I just spent a while trying to debug some weird slowdown issues, and I thought I’d let the mailing list know in case it helps anyone else, or someone has a cleaner solution (or better ways of debugging the real issue).
Just by way of context, we have a cluster using Infiniband and CentOS 6 (up to the latest patches as of a couple weeks ago, so 6.9+anything newer) and OpenMPI 3.1.0. Most of the nodes are "Intel(R) Xeon(R) CPU E5-2670 0 @ 2.60GHz” or "Intel(R) Xeon(R) CPU E5-2630 v3 @ 2.40GHz”, currently with kernel .6.32-696.30.1.el6.x86_64
Recently (I believe when we upgraded to that kernel, but not 100% sure that's really when it started), certain parallel floating-point-compute intensive jobs would sometimes (maybe 1 time in 20) run very slowly. The overall speed was reduced by about a factor of 2, but the slowdown appeared to be localized to specific routines, which would go from taking ~1s to ~50-100s.
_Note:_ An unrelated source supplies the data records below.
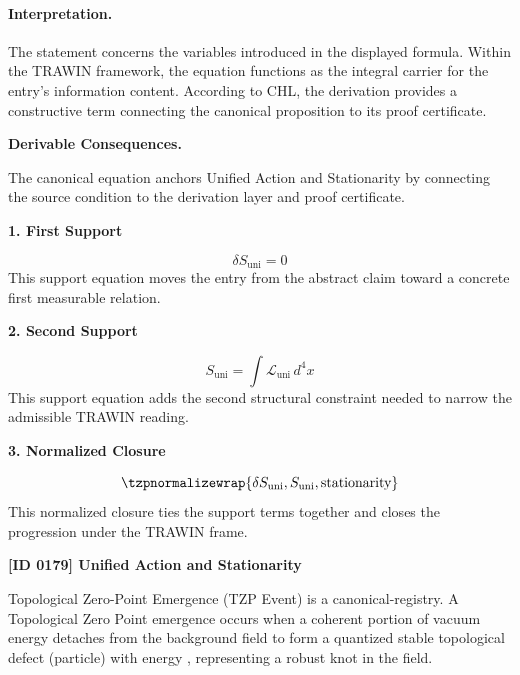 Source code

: \paragraph{Interpretation.}
The statement concerns the variables introduced in the displayed formula. Within the TRAWIN framework, the equation functions as the integral carrier for the entry’s information content. According to CHL, the derivation provides a constructive term connecting the canonical proposition to its proof certificate.

\par\vspace{0.35em}
\noindent\textbf{Derivable Consequences.}\quad
\begingroup
\footnotesize
\raggedright
The canonical equation anchors Unified Action and Stationarity by connecting the source condition to the derivation layer and proof certificate.
\par\endgroup

\noindent\textbf{1. First Support}\par
\[
\delta S_{\mathrm{uni}} = 0
\]
\noindent This support equation moves the entry from the abstract claim toward a concrete first measurable relation.\par
\noindent\textbf{2. Second Support}\par
\[
S_{\mathrm{uni}} = \int \mathcal{L}_{\mathrm{uni}}\, d^4x
\]
\noindent This support equation adds the second structural constraint needed to narrow the admissible TRAWIN reading.\par
\noindent\textbf{3. Normalized Closure}\par
\[
\tzpnormalizewrap{\delta S_{\mathrm{uni}},S_{\mathrm{uni}},\text{stationarity}}
\]
\noindent This normalized closure ties the support terms together and closes the progression under the TRAWIN frame.\par

\clearpage
\noindent\textbf{[ID 0179] Unified Action and Stationarity}\par
\vspace{0.35em}
\begingroup\small
{}
Topological Zero-Point Emergence (TZP Event) is a canonical-registry. A Topological Zero Point emergence occurs when a coherent portion of vacuum energy detaches from the background field to form a quantized stable topological defect (particle) with energy , representing a robust knot in the field.  

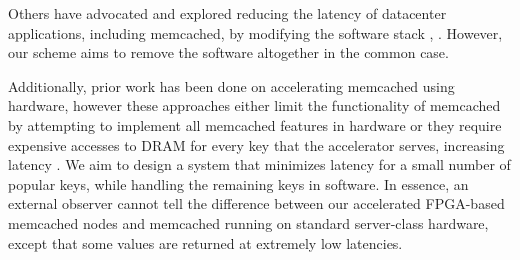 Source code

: Others have advocated and explored reducing the latency of datacenter 
applications, including memcached, by modifying the software stack 
\cite{rumbleHotos}, \cite{memcachefacebook}. However, 
our scheme aims to remove the software altogether in the common case. 

Additionally, prior work has been done on accelerating memcached using
hardware, however these approaches either limit the functionality of memcached
by attempting to implement all memcached features in hardware \cite{memcachedappliance} 
or they require expensive accesses to DRAM for every key that the accelerator 
serves, increasing latency \cite{memcachedDRAMaccel}. We aim to design a system that minimizes latency for 
a small number of popular keys, while handling the remaining keys in software.
In essence, an external observer cannot tell the difference between our 
accelerated FPGA-based memcached nodes and memcached running on standard 
server-class hardware, except that some values are returned at extremely low latencies.
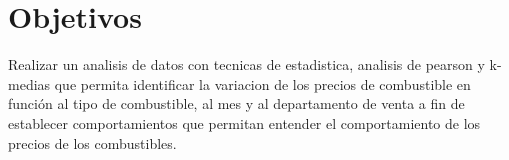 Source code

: \section{Objetivos}
 Realizar un analisis de datos con tecnicas de estadistica, analisis de pearson y k-medias que permita identificar la variacion de los precios de combustible en función al tipo de combustible, al mes y al departamento de venta a fin de establecer comportamientos que permitan entender el comportamiento de los precios de los combustibles.
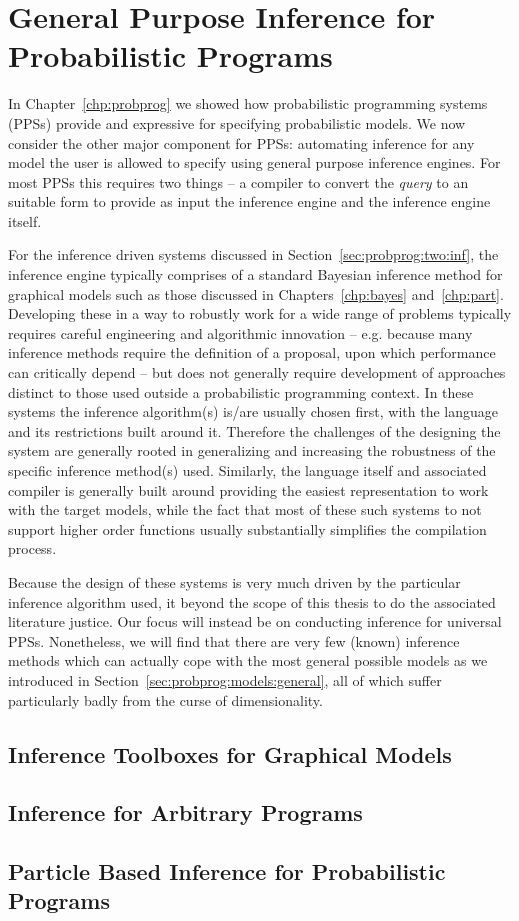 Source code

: 
\chapter{General Purpose Inference for Probabilistic Programs}
\label{chp:proginf}

In Chapter~\ref{chp:probprog} we showed how probabilistic programming systems (PPSs) provide
and expressive for specifying probabilistic models.  We now consider the other major component
for PPSs: automating inference for any model the user is allowed to specify using general purpose
inference engines.  For most PPSs this requires two things --  a compiler to convert the \emph{query} to an
suitable form to provide as input the inference engine and the inference engine itself.  

For the inference
driven systems discussed in Section~\ref{sec:probprog:two:inf}, the inference engine typically comprises of
a standard Bayesian inference method for graphical models such as those discussed in Chapters~\ref{chp:bayes}
and~\ref{chp:part}.  Developing these in a way to robustly work for a wide range of problems typically
requires careful engineering and algorithmic innovation -- e.g. because many inference methods require the definition of
a proposal, upon which performance can critically depend -- but does not generally require development 
of approaches distinct to those used outside a probabilistic programming context.  In these 
systems the inference algorithm(s) is/are usually chosen first, with the language and its restrictions built around it.
Therefore the challenges of the designing the system are generally rooted in generalizing and increasing the robustness of the 
specific inference method(s) used.  Similarly, the language itself and associated compiler is generally built
around providing the easiest representation to work with the target models, while the fact that most of
these such systems to not support higher order functions usually substantially simplifies the compilation
process.

Because the design of these systems is very much driven by the particular inference algorithm used, it
beyond the scope of this thesis to do the associated literature justice.  Our focus will instead be on 
conducting inference for universal PPSs.  Nonetheless, we will find that there are very few (known) inference
methods which can actually cope with the most general possible models as we introduced in
Section~\ref{sec:probprog:models:general}, all of which suffer particularly badly from the curse of
dimensionality.

\section{Inference Toolboxes for Graphical Models}
\label{sec:proginf:tool}

\section{Inference for Arbitrary Programs}
\label{sec:proginf:inf}

\section{Particle Based Inference for Probabilistic Programs}
\label{sec:proginf:probprog}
I first assumed it had to do with communication, but as I made the timing information more fine grained, it became clear that nearly trivial loops like DO I=1,GRIDC%RL%NP DWORK1(I,ISP)= REAL( DWORK(I,ISP) ,KIND=q) ENDDO were a large part of the problem. The only thing I could find after poking around that was at all odd is that when this happened, khugepaged would be taking 100% of cpu for tens of seconds on the affected nodes. It appears, although it’s not completely certain yet (since the problem appears rarely enough to that it’s hard to definitively rule out), that disabling THP by putting “never” in /sys/kernel/mm/transparent_hugepage/enabled and /sys/kernel/mm/transparent_hugepage/defrag fixes the problem.
I guess I am also still wondering what exactly khugepaged does, and what kind of problems I should worry about because I disabled it. The documentation I’ve found for it doesn’t really explain what the transparent huge pages are good for.
Noam